Ils se contentent d'une psychologie extérieure, même s'ils croient aller au
plus profond. le fond d'un homme, c'est ce qu'il fait de sa liberté. C'est par
là qu'on arrive à l'action et à la vision, au héros et au mystique. Je ne veux
pas dire que le roman doive poursuivre ce genre de personnages, car les seuls
héros et mystiques intéressants sont les vivants et non ceux qu'invente un
romancier. Ce que je crois, c'est que la réalité quotidienne dans laquelle nous
pensons vivre n'est que la lisière d'une fabuleuse réalité à reconquérir, et
que le roman, comme la poésie, l'amour et l'action, doivent essayer de pénétrer
dans cette réalité-là. Toutefois, et voilà l'important : pour casser la
coquille d'habitudes et de quotidien, les outils littéraires usuels ne servent
plus. Pensez au langage qu'a dû employer Rimbaud pour se frayer le chemin de
son aventure spirituelle. Pensez à certains vers des Chimères de Nerval. Pensez
à certains chapitres de Ulysses. Comment écrire un roman alors qu'il faudrait
d'abord dés-écrire, désapprendre, part « à neuf », de zéro, être un préadamite,
pour ainsi dire? Mon problème, aujourd'hui, est un problème d'écriture, parce
que les outils qui m'ont permis d'écrire mes contes ne me servent plus à rien
pour réaliser ce que je voudrais faire avant de mourir. » (Cortázar, lettre du
27 juin 1959 à Jean Barnabé) (-2)
Une chose est certaine, il faut saluer la prouesse de traduction de
Laure Guille-Bataillon. Si Infinite Jest avait été en espagnol, elle aurait été
la femme de la situation. (-4)
Je repensais souvent à cette scène aquatique de L'Atalante en pensant
à Horacio et La Sybille. (-3)
« Ce qui donne, je crois, son efficacité à Rayuela, l'impact parfois
terrible qu'elle a sur beaucoup de lecteurs, c'est autre chose : c'est ce qui
vient du dessous, les épisodes irrationnels, les hissements à des dimensions où
l'intelligence est comme un nageur sans eau. […] En réalité, sans ces
sous-jacences, qui sont pour moi la seule chose qui compte vraiment dans le
livre, j'aurais écrit un roman « intelligent » de plus.» (Cortázar, lettre du 7
janvier 1964 à Graciela de Sola) (-6)
Cette semaine, le 26 août 2015, c'était le 101e anniversaire de Julio
Cortázar: ¡feliz cumpleaños, señor Cortázar! (Accessoirement le jour où j'ai
terminé de lire Rayuela). (-20)
« Les mots, qui s'en soucie? Ce ne sont que des bruits appris par
coeur, pour franchir la barrière des os dans la mémoire des acteurs. C'est dans
cette tête qu'est la réalité. Dans ma tête. Je suis le projecteur dans le
planétarium, avec tout ce petit univers fermé visible dans le cercle de cette
scène qui jaillit de ma bouche, de mes yeux et, parfois, d'autres orifices
également. » — Thomas Pynchon, Vente à la criée du lot 49, 1966 (-19)

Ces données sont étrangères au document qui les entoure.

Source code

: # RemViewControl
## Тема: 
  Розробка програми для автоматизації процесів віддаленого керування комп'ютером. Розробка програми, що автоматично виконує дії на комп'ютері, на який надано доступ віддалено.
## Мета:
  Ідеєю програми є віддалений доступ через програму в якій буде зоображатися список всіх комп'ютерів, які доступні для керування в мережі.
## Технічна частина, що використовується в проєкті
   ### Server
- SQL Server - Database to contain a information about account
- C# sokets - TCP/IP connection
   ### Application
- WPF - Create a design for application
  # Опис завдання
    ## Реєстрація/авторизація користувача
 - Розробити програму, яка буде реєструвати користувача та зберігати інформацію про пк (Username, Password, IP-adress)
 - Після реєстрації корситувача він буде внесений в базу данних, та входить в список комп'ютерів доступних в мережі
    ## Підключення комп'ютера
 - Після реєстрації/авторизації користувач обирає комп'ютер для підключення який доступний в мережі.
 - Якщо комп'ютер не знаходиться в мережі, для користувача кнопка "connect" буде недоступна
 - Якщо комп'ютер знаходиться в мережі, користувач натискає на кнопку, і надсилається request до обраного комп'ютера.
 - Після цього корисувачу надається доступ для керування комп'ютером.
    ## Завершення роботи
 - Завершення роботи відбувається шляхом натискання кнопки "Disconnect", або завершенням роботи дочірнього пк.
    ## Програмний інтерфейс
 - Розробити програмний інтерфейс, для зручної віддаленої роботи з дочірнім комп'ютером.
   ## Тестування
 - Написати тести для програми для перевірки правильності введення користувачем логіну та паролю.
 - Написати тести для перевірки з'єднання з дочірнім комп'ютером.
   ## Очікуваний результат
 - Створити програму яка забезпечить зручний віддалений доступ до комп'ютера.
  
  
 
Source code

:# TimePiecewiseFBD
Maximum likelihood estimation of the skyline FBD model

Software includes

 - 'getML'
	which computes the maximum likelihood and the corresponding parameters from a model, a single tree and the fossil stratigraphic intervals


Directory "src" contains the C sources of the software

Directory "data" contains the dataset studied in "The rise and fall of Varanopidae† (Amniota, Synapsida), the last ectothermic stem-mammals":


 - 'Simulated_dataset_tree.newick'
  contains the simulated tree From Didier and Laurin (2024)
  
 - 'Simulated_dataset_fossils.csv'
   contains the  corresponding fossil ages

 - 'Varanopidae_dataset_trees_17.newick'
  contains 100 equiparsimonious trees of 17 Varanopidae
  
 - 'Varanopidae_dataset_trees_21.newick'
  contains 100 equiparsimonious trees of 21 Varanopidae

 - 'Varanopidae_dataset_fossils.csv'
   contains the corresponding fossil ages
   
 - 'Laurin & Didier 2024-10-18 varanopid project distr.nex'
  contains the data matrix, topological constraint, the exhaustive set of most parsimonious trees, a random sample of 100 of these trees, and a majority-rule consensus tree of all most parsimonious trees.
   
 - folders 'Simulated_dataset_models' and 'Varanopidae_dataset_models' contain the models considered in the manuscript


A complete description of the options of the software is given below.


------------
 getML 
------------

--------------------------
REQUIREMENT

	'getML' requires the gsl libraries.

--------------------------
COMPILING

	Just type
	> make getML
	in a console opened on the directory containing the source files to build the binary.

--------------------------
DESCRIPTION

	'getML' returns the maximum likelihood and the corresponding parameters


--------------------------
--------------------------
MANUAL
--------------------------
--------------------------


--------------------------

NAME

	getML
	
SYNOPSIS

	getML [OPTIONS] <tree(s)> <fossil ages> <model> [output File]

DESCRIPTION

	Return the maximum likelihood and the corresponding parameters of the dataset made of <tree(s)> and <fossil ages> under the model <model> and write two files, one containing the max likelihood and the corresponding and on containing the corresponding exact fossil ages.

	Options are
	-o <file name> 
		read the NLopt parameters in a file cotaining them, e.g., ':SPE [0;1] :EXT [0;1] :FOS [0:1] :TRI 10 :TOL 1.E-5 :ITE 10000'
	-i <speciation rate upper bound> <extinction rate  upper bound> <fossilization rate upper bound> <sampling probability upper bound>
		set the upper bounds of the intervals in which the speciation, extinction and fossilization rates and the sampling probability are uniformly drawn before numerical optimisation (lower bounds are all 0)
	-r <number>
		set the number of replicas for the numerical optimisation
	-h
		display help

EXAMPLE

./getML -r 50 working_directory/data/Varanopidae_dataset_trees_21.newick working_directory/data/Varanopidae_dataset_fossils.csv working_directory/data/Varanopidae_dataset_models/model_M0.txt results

Rayuela, compagnon d'errance et de pèlerinage, de Montréal à Paris...
le commencement. (-5)
Compagnon de pèlerinage étape 1 : 4, rue Martel, 10e arrondissement.
(-8)
Compagnon de pèlerinage étape 2 : Au cimetière Montparnasse. (-10)
Le maté (en espagnol, mate) ou chimarrão est une infusion
traditionnelle issue de la culture des Amérindiens Guaranis consommée en
Argentine, au Chili, au Paraguay, en Uruguay, au Brésil méridional et en
Bolivie (Amérique du Sud). (-15)
« Un écrivain argentin a même déclaré que c'était une folie d'écrire
des livres. Mieux vaut faire semblant que ces livres existent déjà. Il faut
juste en offrir un résumé, un commentaire... Est-ce qu'un sourire idiot vient
de l'idiot ou est-ce qu'il a été inventé pour l'idiot ou alors contre lui. Si
l'idiot sourit c'est qu'il garde espoir... Il se souvient qu'autrefois dans le
vide, l'acte le plus humble d'héroïsme ou d'amour n'était pas moins mystérieux
que le supplice. Dans le vide, la moindre création devient miracle. » –
Jean-Luc Godard, Soigne ta Droite, 1987 (-11)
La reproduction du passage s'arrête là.